53P - Assessment of cancer testis antigen 45 for diagnostic and prognostic applications in ovarian cancer

Background

High-grade serous carcinoma (HGSC) is recognized as the most aggressive form of ovarian cancer (OC), with frequent recurrence despite treatment. Recently, the CT45 gene has emerged as a potential player in OC prognosis, with studies indicating its association with extended disease-free survival. This investigation aims to assess CT45 expression at both mRNA and protein levels in relation to recurrence and disease-free survival in OC patients undergoing treatment.

Methods

Fifty-eight confirmed ovarian cancer cases were included in this study, with tissue samples collected intraoperatively for mRNA expression analysis. mRNA expression was assessed via quantitative PCR (qPCR).
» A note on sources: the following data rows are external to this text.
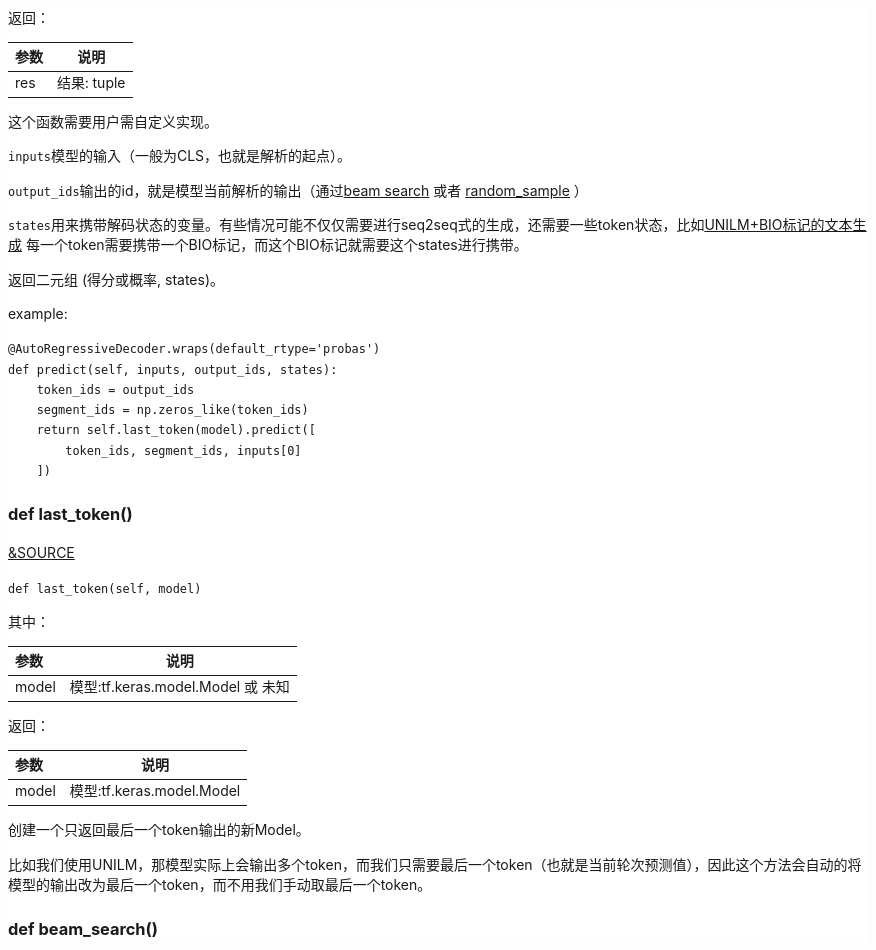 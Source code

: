 
返回：

|参数| 说明|
|:-----  |-----|
|res |结果: tuple|   

这个函数需要用户需自定义实现。

`inputs`模型的输入（一般为CLS，也就是解析的起点）。

`output_ids`输出的id，就是模型当前解析的输出（通过[beam search](https://github.com/Sniper970119/bert4keras_document/tree/master/snippets#def-beam_search ) 
或者 [random_sample](https://github.com/Sniper970119/bert4keras_document/tree/master/snippets#def-random_sample ) ）

`states`用来携带解码状态的变量。有些情况可能不仅仅需要进行seq2seq式的生成，还需要一些token状态，比如[UNILM+BIO标记的文本生成](https://kexue.fm/archives/8046) 每一个token需要携带一个BIO标记，而这个BIO标记就需要这个states进行携带。

返回二元组 (得分或概率, states)。

example:

    @AutoRegressiveDecoder.wraps(default_rtype='probas')
    def predict(self, inputs, output_ids, states):
        token_ids = output_ids
        segment_ids = np.zeros_like(token_ids)
        return self.last_token(model).predict([
            token_ids, segment_ids, inputs[0]
        ])

### def last_token()

[&SOURCE](https://github.com/bojone/bert4keras/blob/master/bert4keras/snippets.py#L539)

    def last_token(self, model)

其中：

|参数| 说明|
|:-----  |-----|
|model|模型:tf.keras.model.Model 或 未知|


返回：

|参数| 说明|
|:-----  |-----|
|model|模型:tf.keras.model.Model|

创建一个只返回最后一个token输出的新Model。

比如我们使用UNILM，那模型实际上会输出多个token，而我们只需要最后一个token（也就是当前轮次预测值），因此这个方法会自动的将模型的输出改为最后一个token，而不用我们手动取最后一个token。

### def beam_search()
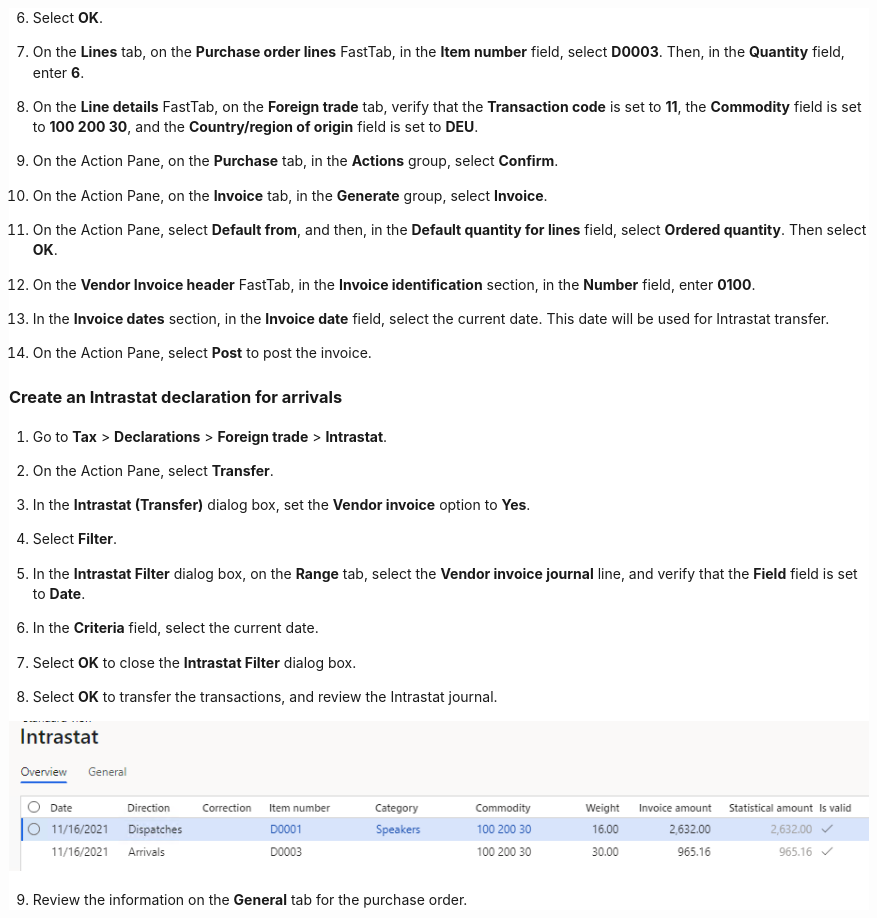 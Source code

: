 6.  Select **OK**.

7.  On the **Lines** tab, on the **Purchase order lines** FastTab, in the **Item number** field, select **D0003**. Then, in the **Quantity** field, enter **6**.

8.  On the **Line details** FastTab, on the **Foreign trade** tab, verify that the **Transaction code** is set to **11**, the **Commodity** field is set to **100 200 30**, and the **Country/region of origin** field is set to **DEU**.

9.  On the Action Pane, on the **Purchase** tab, in the **Actions** group, select **Confirm**.

10. On the Action Pane, on the **Invoice** tab, in the **Generate** group, select **Invoice**.

11. On the Action Pane, select **Default from**, and then, in the **Default quantity for lines** field, select **Ordered quantity**. Then select **OK**.

12. On the **Vendor Invoice header** FastTab, in the **Invoice identification** section, in the **Number** field, enter **0100**.

13. In the **Invoice dates** section, in the **Invoice date** field, select the current date. This date will be used for Intrastat transfer.

14. On the Action Pane, select **Post** to post the invoice.

### Create an Intrastat declaration for arrivals

1.  Go to **Tax** &gt; **Declarations** &gt; **Foreign trade** &gt; **Intrastat**.

2.  On the Action Pane, select **Transfer**.

3.  In the **Intrastat (Transfer)** dialog box, set the **Vendor invoice** option to **Yes**.

4.  Select **Filter**.

5.  In the **Intrastat Filter** dialog box, on the **Range** tab, select the **Vendor invoice journal** line, and verify that the **Field** field is set to **Date**.

6.  In the **Criteria** field, select the current date.

7.  Select **OK** to close the **Intrastat Filter** dialog box.

8.  Select **OK** to transfer the transactions, and review the Intrastat journal.

![Line that represents the purchase order on the Intrastat page](media/intrastat_ee_4.png)

9.  Review the information on the **General** tab for the purchase order.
Blood samples were also collected preoperatively for serum CT45 quantification using enzyme-linked immunosorbent assay (ELISA). CT45 sera was only positive for ca ovary cases. Healthy control showed no values. (p value 0.016). All patients who underwent upfront surgery followed by chemotherapy were included.

Results

Analysis revealed that OC patients significantly higher mRNA expression (<70%). Notably, 86.4% cases had higher sera CT45. High sera and FC were also associated with HGSC of OC. Whereas low sera and mRNA expression were associated with other epithelial OC. Cases with high sera CT45 and high mRNA expression demonstrated lower rates of recurrence. It was seen that at a cut off of FC<10 mRNA expression cases did not recur in more than 3 years of follow up.

Conclusions

The cases that showed High expression was associated with higher stage, aggressive variant of OC but majorly but had inability to recur. It has been previously stated by Hans et al, that CT45 is associated with aggressive variant of Hodgkins Lymphoma. As proved by Coscia et al.,more tumor cells means more platinum adducts which are identified by effector T cells and promote tumor cell killing. This can be a prognostic indicator for OC.

Editorial acknowledgement

Clinical trial identification

Legal entity responsible for the study

The authors.

Funding

AIIMS, New Delhi.

Disclosure

All authors have declared no conflicts of interest.